- [What you will do]:
Set down the first line below and each line after it, ending with the one that holds "下表是对上面层次结构中出现的每个异常的说明：". Pictures do not belong in the copy.

- [Exercise data]:
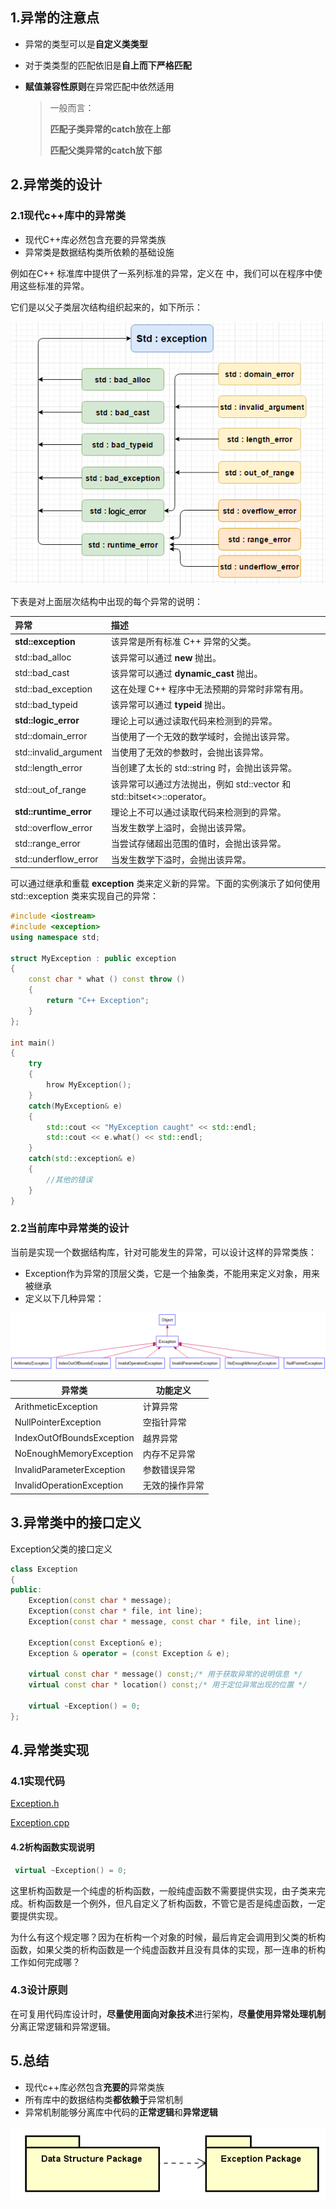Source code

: ## 1.异常的注意点

- 异常的类型可以是**自定义类类型**

- 对于类类型的匹配依旧是**自上而下严格匹配**

- **赋值兼容性原则**在异常匹配中依然适用

    > 一般而言：
    >
    > **匹配子类异常的catch放在上部**
    >
    > **匹配父类异常的catch放下部**

## 2.异常类的设计

### 2.1现代c++库中的异常类

- 现代C++库必然包含充要的异常类族
- 异常类是数据结构类所依赖的基础设施

例如在C++ 标准库中提供了一系列标准的异常，定义在 **<exception>** 中，我们可以在程序中使用这些标准的异常。

它们是以父子类层次结构组织起来的，如下所示：

![C++ 异常的层次结构](./pic/exceptions_in_stl.png)

下表是对上面层次结构中出现的每个异常的说明：

| 异常                   | 描述                                                         |
| :--------------------- | :----------------------------------------------------------- |
| **std::exception**     | 该异常是所有标准 C++ 异常的父类。                            |
| std::bad_alloc         | 该异常可以通过 **new** 抛出。                                |
| std::bad_cast          | 该异常可以通过 **dynamic_cast** 抛出。                       |
| std::bad_exception     | 这在处理 C++ 程序中无法预期的异常时非常有用。                |
| std::bad_typeid        | 该异常可以通过 **typeid** 抛出。                             |
| **std::logic_error**   | 理论上可以通过读取代码来检测到的异常。                       |
| std::domain_error      | 当使用了一个无效的数学域时，会抛出该异常。                   |
| std::invalid_argument  | 当使用了无效的参数时，会抛出该异常。                         |
| std::length_error      | 当创建了太长的 std::string 时，会抛出该异常。                |
| std::out_of_range      | 该异常可以通过方法抛出，例如 std::vector 和 std::bitset<>::operator[]()。 |
| **std::runtime_error** | 理论上不可以通过读取代码来检测到的异常。                     |
| std::overflow_error    | 当发生数学上溢时，会抛出该异常。                             |
| std::range_error       | 当尝试存储超出范围的值时，会抛出该异常。                     |
| std::underflow_error   | 当发生数学下溢时，会抛出该异常。                             |

可以通过继承和重载 **exception** 类来定义新的异常。下面的实例演示了如何使用 std::exception 类来实现自己的异常：

```c++
#include <iostream>
#include <exception>
using namespace std;

struct MyException : public exception
{
    const char * what () const throw ()
    {
        return "C++ Exception";
    }
};

int main()
{
    try
    {
        hrow MyException();
    }
    catch(MyException& e)
    {
        std::cout << "MyException caught" << std::endl;
        std::cout << e.what() << std::endl;
    }
    catch(std::exception& e)
    {
        //其他的错误
    }
}
```

### 2.2当前库中异常类的设计

当前是实现一个数据结构库，针对可能发生的异常，可以设计这样的异常类族：

- Exception作为异常的顶层父类，它是一个抽象类，不能用来定义对象，用来被继承
- 定义以下几种异常：

![img](./pic/Exception.png)

| 异常类                    | 功能定义       |
| ------------------------- | -------------- |
| ArithmeticException       | 计算异常       |
| NullPointerException      | 空指针异常     |
| IndexOutOfBoundsException | 越界异常       |
| NoEnoughMemoryException   | 内存不足异常   |
| InvalidParameterException | 参数错误异常   |
| InvalidOperationException | 无效的操作异常 |

## 3.异常类中的接口定义

Exception父类的接口定义

```c++
class Exception
{
public:
    Exception(const char * message);
    Exception(const char * file, int line);
    Exception(const char * message, const char * file, int line);

    Exception(const Exception& e);
    Exception & operator = (const Exception & e);

    virtual const char * message() const;/* 用于获取异常的说明信息 */
    virtual const char * location() const;/* 用于定位异常出现的位置 */

    virtual ~Exception() = 0;
};
```

## 4.异常类实现

### 4.1实现代码

[Exception.h](../../QLib/Exception.h)

[Exception.cpp](../../QLib/Exception.cpp)

#### 4.2析构函数实现说明

```c++
 virtual ~Exception() = 0;
```

这里析构函数是一个纯虚的析构函数，一般纯虚函数不需要提供实现，由子类来完成。析构函数是一个例外，但凡自定义了析构函数，不管它是否是纯虚函数，一定要提供实现。

为什么有这个规定哪？因为在析构一个对象的时候，最后肯定会调用到父类的析构函数，如果父类的析构函数是一个纯虚函数并且没有具体的实现，那一连串的析构工作如何完成哪？

### 4.3设计原则

在可复用代码库设计时，**尽量使用面向对象技术**进行架构，**尽量使用异常处理机制**分离正常逻辑和异常逻辑。

## 5.总结

- 现代c++库必然包含**充要的**异常类族
- 所有库中的数据结构类**都依赖于**异常机制
- 异常机制能够分离库中代码的**正常逻辑**和**异常逻辑**

![img](./pic/ExceptionPackage.png)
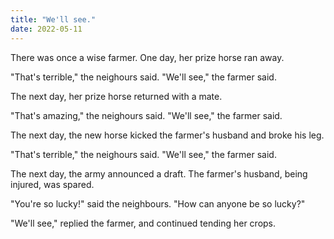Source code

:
 ```yaml
---
title: "We'll see."
date: 2022-05-11
---
```


There was once a wise farmer. One day, her prize horse ran away.

"That's terrible," the neighours said. "We'll see," the farmer said.

The next day, her prize horse returned with a mate.

"That's amazing," the neighours said. "We'll see," the farmer said.

The next day, the new horse kicked the farmer's husband and broke his leg.

"That's terrible," the neighours said. "We'll see," the farmer said.

The next day, the army announced a draft. The farmer's husband, being injured, was spared.

"You're so lucky!" said the neighbours. "How can anyone be so lucky?"

"We'll see," replied the farmer, and continued tending her crops.
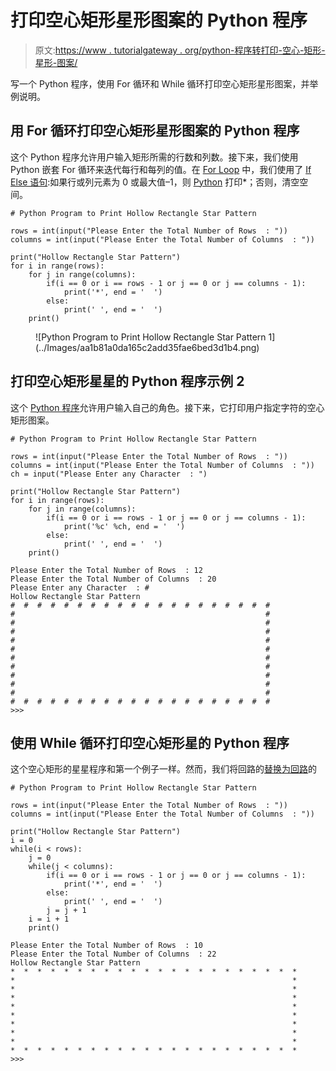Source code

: # 打印空心矩形星形图案的 Python 程序

> 原文:[https://www . tutorialgateway . org/python-程序转打印-空心-矩形-星形-图案/](https://www.tutorialgateway.org/python-program-to-print-hollow-rectangle-star-pattern/)

写一个 Python 程序，使用 For 循环和 While 循环打印空心矩形星形图案，并举例说明。

## 用 For 循环打印空心矩形星形图案的 Python 程序

这个 Python 程序允许用户输入矩形所需的行数和列数。接下来，我们使用 Python 嵌套 For 循环来迭代每行和每列的值。在 [For Loop](https://www.tutorialgateway.org/python-for-loop/) 中，我们使用了 [If Else 语句](https://www.tutorialgateway.org/python-if-else/):如果行或列元素为 0 或最大值–1，则 [Python](https://www.tutorialgateway.org/python-tutorial/) 打印*；否则，清空空间。

```
# Python Program to Print Hollow Rectangle Star Pattern

rows = int(input("Please Enter the Total Number of Rows  : "))
columns = int(input("Please Enter the Total Number of Columns  : "))

print("Hollow Rectangle Star Pattern") 
for i in range(rows):
    for j in range(columns):
        if(i == 0 or i == rows - 1 or j == 0 or j == columns - 1):
            print('*', end = '  ')
        else:
            print(' ', end = '  ')
    print()
```

<figure class="wp-block-image">![Python Program to Print Hollow Rectangle Star Pattern 1](../Images/aa1b81a0da165c2add35fae6bed3d1b4.png)</figure>

## 打印空心矩形星星的 Python 程序示例 2

这个 [Python 程序](https://www.tutorialgateway.org/python-programming-examples/)允许用户输入自己的角色。接下来，它打印用户指定字符的空心矩形图案。

```
# Python Program to Print Hollow Rectangle Star Pattern

rows = int(input("Please Enter the Total Number of Rows  : "))
columns = int(input("Please Enter the Total Number of Columns  : "))
ch = input("Please Enter any Character  : ")

print("Hollow Rectangle Star Pattern") 
for i in range(rows):
    for j in range(columns):
        if(i == 0 or i == rows - 1 or j == 0 or j == columns - 1):
            print('%c' %ch, end = '  ')
        else:
            print(' ', end = '  ')
    print()
```

```
Please Enter the Total Number of Rows  : 12
Please Enter the Total Number of Columns  : 20
Please Enter any Character  : #
Hollow Rectangle Star Pattern
#  #  #  #  #  #  #  #  #  #  #  #  #  #  #  #  #  #  #  #  
#                                                        #  
#                                                        #  
#                                                        #  
#                                                        #  
#                                                        #  
#                                                        #  
#                                                        #  
#                                                        #  
#                                                        #  
#                                                        #  
#  #  #  #  #  #  #  #  #  #  #  #  #  #  #  #  #  #  #  #  
>>> 
```

## 使用 While 循环打印空心矩形星的 Python 程序

这个空心矩形的星星程序和第一个例子一样。然而，我们将回路的[替换为回路](https://www.tutorialgateway.org/python-for-loop/)的

```
# Python Program to Print Hollow Rectangle Star Pattern

rows = int(input("Please Enter the Total Number of Rows  : "))
columns = int(input("Please Enter the Total Number of Columns  : "))

print("Hollow Rectangle Star Pattern") 
i = 0
while(i < rows):
    j = 0
    while(j < columns):
        if(i == 0 or i == rows - 1 or j == 0 or j == columns - 1):
            print('*', end = '  ')
        else:
            print(' ', end = '  ')
        j = j + 1
    i = i + 1
    print()
```

```
Please Enter the Total Number of Rows  : 10
Please Enter the Total Number of Columns  : 22
Hollow Rectangle Star Pattern
*  *  *  *  *  *  *  *  *  *  *  *  *  *  *  *  *  *  *  *  *  *  
*                                                              *  
*                                                              *  
*                                                              *  
*                                                              *  
*                                                              *  
*                                                              *  
*                                                              *  
*                                                              *  
*  *  *  *  *  *  *  *  *  *  *  *  *  *  *  *  *  *  *  *  *  *  
>>> 
```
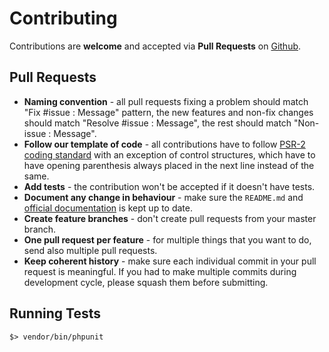 # Contributing

Contributions are **welcome** and accepted via **Pull Requests** on [Github](https://github.com/kraken-php/framework).

## Pull Requests

- **Naming convention** - all pull requests fixing a problem should match "Fix #issue : Message" pattern, the new features and non-fix changes should match "Resolve #issue : Message", the rest should match "Non-issue : Message".
- **Follow our template of code** - all contributions have to follow [PSR-2 coding standard](https://github.com/php-fig/fig-standards/blob/master/accepted/PSR-2-coding-style-guide.md) with an exception of control structures, which have to have opening parenthesis always placed in the next line instead of the same.
- **Add tests** - the contribution won't be accepted if it doesn't have tests.
- **Document any change in behaviour** - make sure the `README.md` and [official documentation](https://github.com/kraken-php/docs) is kept up to date.
- **Create feature branches** - don't create pull requests from your master branch.
- **One pull request per feature** - for multiple things that you want to do, send also multiple pull requests.
- **Keep coherent history** - make sure each individual commit in your pull request is meaningful. If you had to make multiple commits during development cycle, please squash them before submitting.

## Running Tests

```
$> vendor/bin/phpunit
```

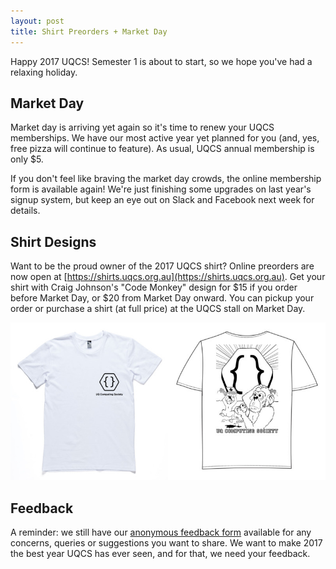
 ```yaml
---
layout: post
title: Shirt Preorders + Market Day
---
```


Happy 2017 UQCS! Semester 1 is about to start, so we hope you've had a relaxing holiday.

<!--more-->

## Market Day

Market day is arriving yet again so it's time to renew your UQCS memberships. We have our most active year yet planned for you (and, yes, free pizza will continue to feature). As usual, UQCS annual membership is only $5.

If you don't feel like braving the market day crowds, the online membership form is available again! We're just finishing some upgrades on last year's signup system, but keep an eye out on Slack and Facebook next week for details.

## Shirt Designs

Want to be the proud owner of the 2017 UQCS shirt? Online preorders are now open at [https://shirts.uqcs.org.au](https://shirts.uqcs.org.au). Get your shirt with Craig Johnson's "Code Monkey" design for $15 if you order before Market Day, or $20 from Market Day onward. You can pickup your order or purchase a shirt (at full price) at the UQCS stall on Market Day.

!["Code Monkey" shirt mockup](/uploads/2017/mockup-shirt-white.png "Code Monkey shirt mockup")

## Feedback

A reminder: we still have our [anonymous feedback form](https://drive.google.com/open?id=1ZJP19Mag3kpo8SuyprfuSv0N8cwVIlwxr-J6ZZ1QL3M) available for any concerns, queries or suggestions you want to share. We want to make 2017 the best year UQCS has ever seen, and for that, we need your feedback.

- [Your response]:
Source code

: ## 1.异常的注意点

- 异常的类型可以是**自定义类类型**

- 对于类类型的匹配依旧是**自上而下严格匹配**

- **赋值兼容性原则**在异常匹配中依然适用

    > 一般而言：
    >
    > **匹配子类异常的catch放在上部**
    >
    > **匹配父类异常的catch放下部**

## 2.异常类的设计

### 2.1现代c++库中的异常类

- 现代C++库必然包含充要的异常类族
- 异常类是数据结构类所依赖的基础设施

例如在C++ 标准库中提供了一系列标准的异常，定义在 **<exception>** 中，我们可以在程序中使用这些标准的异常。

它们是以父子类层次结构组织起来的，如下所示：

![C++ 异常的层次结构](./pic/exceptions_in_stl.png)

下表是对上面层次结构中出现的每个异常的说明：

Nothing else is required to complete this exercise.